##### MATERIAL FOR THIS TASK

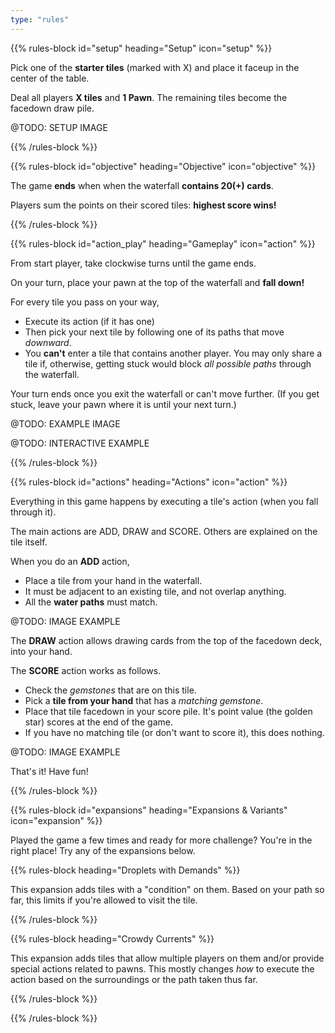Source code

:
 ```yaml
---
type: "rules"
---
```


{{% rules-block id="setup" heading="Setup" icon="setup" %}}

Pick one of the **starter tiles** (marked with X) and place it faceup in the center of the table.

Deal all players **X tiles** and **1 Pawn**. The remaining tiles become the facedown draw pile.

@TODO: SETUP IMAGE

{{% /rules-block %}}

{{% rules-block id="objective" heading="Objective" icon="objective" %}}

The game **ends** when when the waterfall **contains 20(+) cards**. 

Players sum the points on their scored tiles: **highest score wins!**

{{% /rules-block %}}

{{% rules-block id="action_play" heading="Gameplay" icon="action" %}}

From start player, take clockwise turns until the game ends.

On your turn, place your pawn at the top of the waterfall and **fall down!**

For every tile you pass on your way,
* Execute its action (if it has one)
* Then pick your next tile by following one of its paths that move _downward_.
* You **can't** enter a tile that contains another player. You may only share a tile if, otherwise, getting stuck would block _all possible paths_ through the waterfall.

Your turn ends once you exit the waterfall or can't move further. (If you get stuck, leave your pawn where it is until your next turn.)

@TODO: EXAMPLE IMAGE

@TODO: INTERACTIVE EXAMPLE

{{% /rules-block %}}

{{% rules-block id="actions" heading="Actions" icon="action" %}}

Everything in this game happens by executing a tile's action (when you fall through it). 

The main actions are ADD, DRAW and SCORE. Others are explained on the tile itself.

When you do an **ADD** action,
* Place a tile from your hand in the waterfall. 
* It must be adjacent to an existing tile, and not overlap anything.
* All the **water paths** must match.

@TODO: IMAGE EXAMPLE

The **DRAW** action allows drawing cards from the top of the facedown deck, into your hand.

The **SCORE** action works as follows.
* Check the _gemstones_ that are on this tile.
* Pick a **tile from your hand** that has a _matching gemstone_.
* Place that tile facedown in your score pile. It's point value (the golden star) scores at the end of the game.
* If you have no matching tile (or don't want to score it), this does nothing.

@TODO: IMAGE EXAMPLE

That's it! Have fun!

{{% /rules-block %}}

{{% rules-block id="expansions" heading="Expansions & Variants" icon="expansion" %}}

Played the game a few times and ready for more challenge? You're in the right place! Try any of the expansions below.

{{% rules-block heading="Droplets with Demands" %}}

This expansion adds tiles with a "condition" on them. Based on your path so far, this limits if you're allowed to visit the tile.

{{% /rules-block %}}

{{% rules-block heading="Crowdy Currents" %}}

This expansion adds tiles that allow multiple players on them and/or provide special actions related to pawns. This mostly changes _how_ to execute the action based on the surroundings or the path taken thus far.

{{% /rules-block %}}

{{% /rules-block %}}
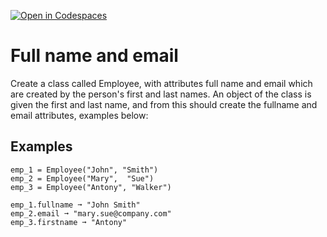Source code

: [![Open in Codespaces](https://classroom.github.com/assets/launch-codespace-2972f46106e565e64193e422d61a12cf1da4916b45550586e14ef0a7c637dd04.svg)](https://classroom.github.com/open-in-codespaces?assignment_repo_id=17414330)
# Full name and email

Create a class called Employee, with attributes full name and email which are created by the person's first and last names. An object of the class is given the first and last name, and from this should create the fullname and email attributes, examples below:

## Examples
```
emp_1 = Employee("John", "Smith")               
emp_2 = Employee("Mary",  "Sue")             
emp_3 = Employee("Antony", "Walker")
                  
emp_1.fullname ➞ "John Smith"            
emp_2.email ➞ "mary.sue@company.com"           
emp_3.firstname ➞ "Antony"
```
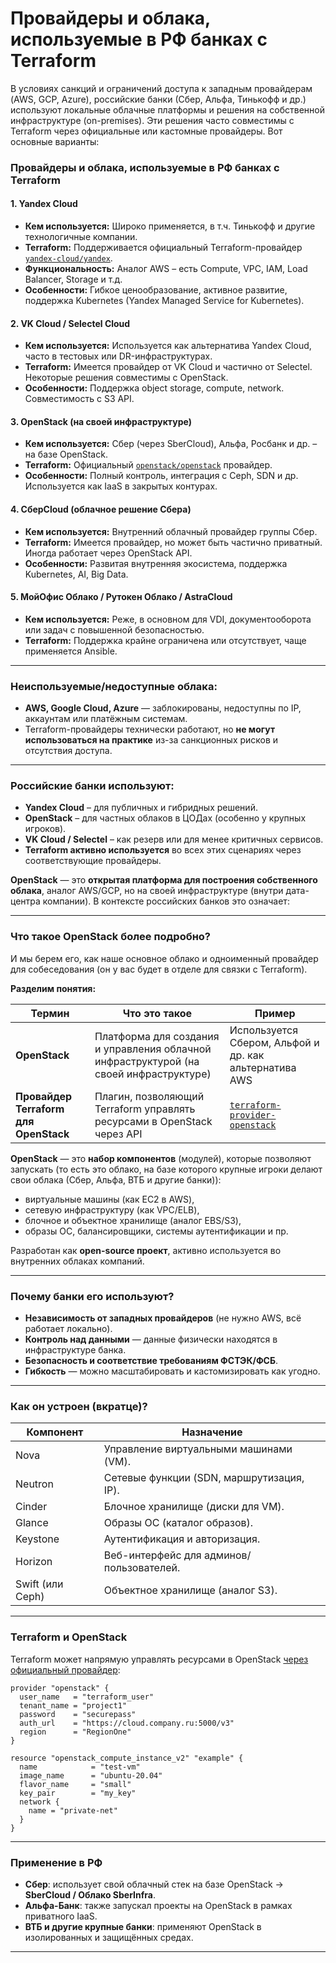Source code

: # Провайдеры и облака, используемые в РФ банках с Terraform

В условиях санкций и ограничений доступа к западным провайдерам (AWS, GCP, Azure), российские банки (Сбер, Альфа, Тинькофф и др.) используют локальные облачные платформы и решения на собственной инфраструктуре (on-premises). Эти решения часто совместимы с Terraform через официальные или кастомные провайдеры. Вот основные варианты:

###  **Провайдеры и облака, используемые в РФ банках с Terraform**

####  **1. Yandex Cloud**

* **Кем используется:** Широко применяется, в т.ч. Тинькофф и другие технологичные компании.
* **Terraform:** Поддерживается официальный Terraform-провайдер [`yandex-cloud/yandex`](https://registry.terraform.io/providers/yandex-cloud/yandex/latest).
* **Функциональность:** Аналог AWS – есть Compute, VPC, IAM, Load Balancer, Storage и т.д.
* **Особенности:** Гибкое ценообразование, активное развитие, поддержка Kubernetes (Yandex Managed Service for Kubernetes).

####  **2. VK Cloud / Selectel Cloud**

* **Кем используется:** Используется как альтернатива Yandex Cloud, часто в тестовых или DR-инфраструктурах.
* **Terraform:** Имеется провайдер от VK Cloud и частично от Selectel. Некоторые решения совместимы с OpenStack.
* **Особенности:** Поддержка object storage, compute, network. Совместимость с S3 API.

####  **3. OpenStack (на своей инфраструктуре)**

* **Кем используется:** Сбер (через SberCloud), Альфа, Росбанк и др. – на базе OpenStack.
* **Terraform:** Официальный [`openstack/openstack`](https://registry.terraform.io/providers/terraform-provider-openstack/openstack/latest) провайдер.
* **Особенности:** Полный контроль, интеграция с Ceph, SDN и др. Используется как IaaS в закрытых контурах.

####  **4. СберCloud (облачное решение Сбера)**

* **Кем используется:** Внутренний облачный провайдер группы Сбер.
* **Terraform:** Имеется провайдер, но может быть частично приватный. Иногда работает через OpenStack API.
* **Особенности:** Развитая внутренняя экосистема, поддержка Kubernetes, AI, Big Data.

####  **5. МойОфис Облако / Рутокен Облако / AstraCloud**

* **Кем используется:** Реже, в основном для VDI, документооборота или задач с повышенной безопасностью.
* **Terraform:** Поддержка крайне ограничена или отсутствует, чаще применяется Ansible.

---

###  **Неиспользуемые/недоступные облака:**

* **AWS, Google Cloud, Azure** — заблокированы, недоступны по IP, аккаунтам или платёжным системам.
* Terraform-провайдеры технически работают, но **не могут использоваться на практике** из-за санкционных рисков и отсутствия доступа.

---

### Российские банки используют:

* **Yandex Cloud** – для публичных и гибридных решений.
* **OpenStack** – для частных облаков в ЦОДах (особенно у крупных игроков).
* **VK Cloud / Selectel** – как резерв или для менее критичных сервисов.
* **Terraform активно используется** во всех этих сценариях через соответствующие провайдеры.

**OpenStack** — это **открытая платформа для построения собственного облака**, аналог AWS/GCP, но на своей инфраструктуре (внутри дата-центра компании). В контексте российских банков это означает:

---

###  Что такое OpenStack более подробно?

И мы берем его, как наше основное облако и одноименный провайдер для собеседования (он у вас будет в отделе для связки с Terraform).

**Разделим понятия:**

| Термин                                | Что это такое                                                                          | Пример                                                                                                                  |
| ------------------------------------- | -------------------------------------------------------------------------------------- | ----------------------------------------------------------------------------------------------------------------------- |
| **OpenStack**                         | Платформа для создания и управления облачной инфраструктурой (на своей инфраструктуре) | Используется Сбером, Альфой и др. как альтернатива AWS                                                                  |
| **Провайдер Terraform для OpenStack** | Плагин, позволяющий Terraform управлять ресурсами в OpenStack через API                | [`terraform-provider-openstack`](https://registry.terraform.io/providers/terraform-provider-openstack/openstack/latest) |


**OpenStack** — это **набор компонентов** (модулей), которые позволяют запускать (то есть это облако, на базе которого крупные игроки делают свои облака (Сбер, Альфа, ВТБ и другие банки)):

* виртуальные машины (как EC2 в AWS),
* сетевую инфраструктуру (как VPC/ELB),
* блочное и объектное хранилище (аналог EBS/S3),
* образы ОС, балансировщики, системы аутентификации и пр.

Разработан как **open-source проект**, активно используется во внутренних облаках компаний.

---

###  Почему банки его используют?

* **Независимость от западных провайдеров** (не нужно AWS, всё работает локально).
* **Контроль над данными** — данные физически находятся в инфраструктуре банка.
* **Безопасность и соответствие требованиям ФСТЭК/ФСБ**.
* **Гибкость** — можно масштабировать и кастомизировать как угодно.

---

###  Как он устроен (вкратце)?

| Компонент        | Назначение                                |
| ---------------- | ----------------------------------------- |
| Nova             | Управление виртуальными машинами (VM).    |
| Neutron          | Сетевые функции (SDN, маршрутизация, IP). |
| Cinder           | Блочное хранилище (диски для VM).         |
| Glance           | Образы ОС (каталог образов).              |
| Keystone         | Аутентификация и авторизация.             |
| Horizon          | Веб-интерфейс для админов/пользователей.  |
| Swift (или Ceph) | Объектное хранилище (аналог S3).          |

---

###  Terraform и OpenStack

Terraform может напрямую управлять ресурсами в OpenStack [через официальный провайдер](https://registry.terraform.io/providers/terraform-provider-openstack/openstack/latest):

```hcl
provider "openstack" {
  user_name   = "terraform_user"
  tenant_name = "project1"
  password    = "securepass"
  auth_url    = "https://cloud.company.ru:5000/v3"
  region      = "RegionOne"
}

resource "openstack_compute_instance_v2" "example" {
  name            = "test-vm"
  image_name      = "ubuntu-20.04"
  flavor_name     = "small"
  key_pair        = "my_key"
  network {
    name = "private-net"
  }
}
```

---

###  Применение в РФ

* **Сбер**: использует свой облачный стек на базе OpenStack → **SberCloud / Облако SberInfra**.
* **Альфа-Банк**: также запускал проекты на OpenStack в рамках приватного IaaS.
* **ВТБ и другие крупные банки**: применяют OpenStack в изолированных и защищённых средах.

---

##########

## WHAT YOU ARE ASKED TO DO
Will you return exactly the lines above from the one with "и гибридных решений." down to the one with "менее критичных сервисов.", counting both as part of the range?

## ANSWER BOX
* **Yandex Cloud** – для публичных и гибридных решений.
* **OpenStack** – для частных облаков в ЦОДах (особенно у крупных игроков).
* **VK Cloud / Selectel** – как резерв или для менее критичных сервисов.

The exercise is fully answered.